Он вдруг услышал опять, как шумят вершины леса.
Оглушенный глухариной песней, он ждал ее. продолжения, успев привыкнуть к ней, к ее зазывной непрерывности. Но слышал только шум ветра и видел на той стороне узенькой поляны качающуюся березу, которая четко выделялась на фоне темной еловой стены. Кланяющаяся и скучно шумящая вершина мутно растекалась в мрачном небе.
Коля не мог поверить в эту ветреную, печальную тишину. Умолкли восторженно-ликующие барабаны небывалого торжества, и наступили привычные будни. Растаяли надежды. Неужели праздник прошел?
И когда он осознал все случившееся, поверил в страшную свою неудачу, внутри его раздался невыразимо тоскливый, протяжный стон, который Коля с трудом сдерживал, чтобы он не вырвался наружу.
Он настолько уверовал в своего глухаря, так прост и доступен казался ему путь к удаче, что затянувшееся молчание птицы, монотонный шум ветра — все это такой жалостью отдалось в его сердце, что он чуть ли не плакал от досады, стоя в неудобной, неловкой позе, выдержать которую долго он просто был не в силах, и если птица не запоет вскоре, он все равно спугнет ее.

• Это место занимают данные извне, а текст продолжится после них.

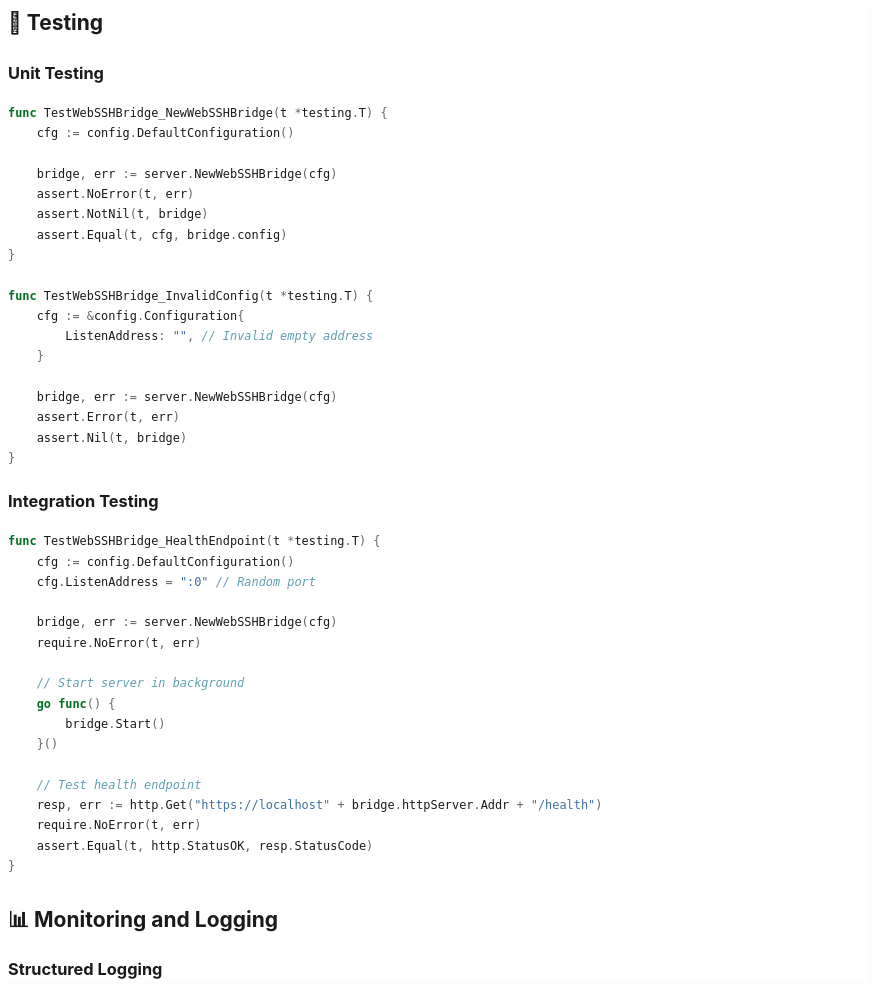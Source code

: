 ## 🧪 Testing

### Unit Testing

```go
func TestWebSSHBridge_NewWebSSHBridge(t *testing.T) {
    cfg := config.DefaultConfiguration()

    bridge, err := server.NewWebSSHBridge(cfg)
    assert.NoError(t, err)
    assert.NotNil(t, bridge)
    assert.Equal(t, cfg, bridge.config)
}

func TestWebSSHBridge_InvalidConfig(t *testing.T) {
    cfg := &config.Configuration{
        ListenAddress: "", // Invalid empty address
    }

    bridge, err := server.NewWebSSHBridge(cfg)
    assert.Error(t, err)
    assert.Nil(t, bridge)
}
```

### Integration Testing

```go
func TestWebSSHBridge_HealthEndpoint(t *testing.T) {
    cfg := config.DefaultConfiguration()
    cfg.ListenAddress = ":0" // Random port

    bridge, err := server.NewWebSSHBridge(cfg)
    require.NoError(t, err)

    // Start server in background
    go func() {
        bridge.Start()
    }()

    // Test health endpoint
    resp, err := http.Get("https://localhost" + bridge.httpServer.Addr + "/health")
    require.NoError(t, err)
    assert.Equal(t, http.StatusOK, resp.StatusCode)
}
```

## 📊 Monitoring and Logging

### Structured Logging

А птица молчала, как будто ее и не было никогда тут, как будто песня ее просто послышалась Коле Бугоркову.
Он стал молить птицу, чтобы она сжалилась над ним. То есть он хотела, чтобы она никуда не улетела, начала бы опять петь и в конечном счете позволила себя убить.
Это трудно себе представить, но это было именно так: он просил, умолял со всей искренностью и святостью, на какую был только способен, чтобы живая и красивая, большая, редчайшая птица пожертвовала своей жизнью ради того, чтобы он, Коля Бугорков, ушел из этого леса счастливым.

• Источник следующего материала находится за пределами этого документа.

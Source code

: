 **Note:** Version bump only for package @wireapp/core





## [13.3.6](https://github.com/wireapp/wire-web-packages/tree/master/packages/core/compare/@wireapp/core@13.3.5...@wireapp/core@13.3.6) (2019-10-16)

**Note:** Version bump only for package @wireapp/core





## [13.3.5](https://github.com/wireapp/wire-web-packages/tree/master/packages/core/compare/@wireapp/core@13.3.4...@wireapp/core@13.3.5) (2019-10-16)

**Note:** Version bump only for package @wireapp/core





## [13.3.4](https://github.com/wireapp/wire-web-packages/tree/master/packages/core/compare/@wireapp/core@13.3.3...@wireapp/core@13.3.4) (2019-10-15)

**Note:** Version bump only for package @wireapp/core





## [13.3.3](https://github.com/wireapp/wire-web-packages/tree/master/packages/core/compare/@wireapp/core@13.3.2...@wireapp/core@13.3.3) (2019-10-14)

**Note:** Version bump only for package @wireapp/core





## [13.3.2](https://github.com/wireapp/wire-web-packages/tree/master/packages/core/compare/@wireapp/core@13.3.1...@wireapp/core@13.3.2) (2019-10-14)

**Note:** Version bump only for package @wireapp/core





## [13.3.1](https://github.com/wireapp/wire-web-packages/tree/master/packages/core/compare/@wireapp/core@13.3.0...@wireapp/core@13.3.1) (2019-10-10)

Он придумывал самые ласковые имена птице, называл ее милой и прекрасной, самой лучшей, самой красивой на свете и, называя ее так, чуть ли не шепча вслух свои мольбы, просил ее не молчать.
«Ты так прекрасно поешь, — жалобно умолял он птицу. — Неужели ты больше не будешь петь? Нет! Нельзя… Нужно петь.. — Пожалуйста, запой! Я тебя очень прошу. Ты не обращай внимания на меня, меня — нет, пой… Не бойся — пой. Прошу тебя. Ты же видишь, как я несчастен. Тебе нельзя молчать… Иначе я просто заплачу от горя…»
Он вкладывал столько почти любовной страсти в свои безумные и кощунственные мольбы, так страдал и так хотел донести до умолкшей птицы свои душевные страдания, что сам начал верить, что сумеет уговорить птицу.
А между тем стоять он уже больше не мог, не мог держать в вытянутых руках потяжелевшее, невыносимо тяжелое ружье, которое с такой силой давило на мышцы, что они стали болеть и с болью этой расслабляться.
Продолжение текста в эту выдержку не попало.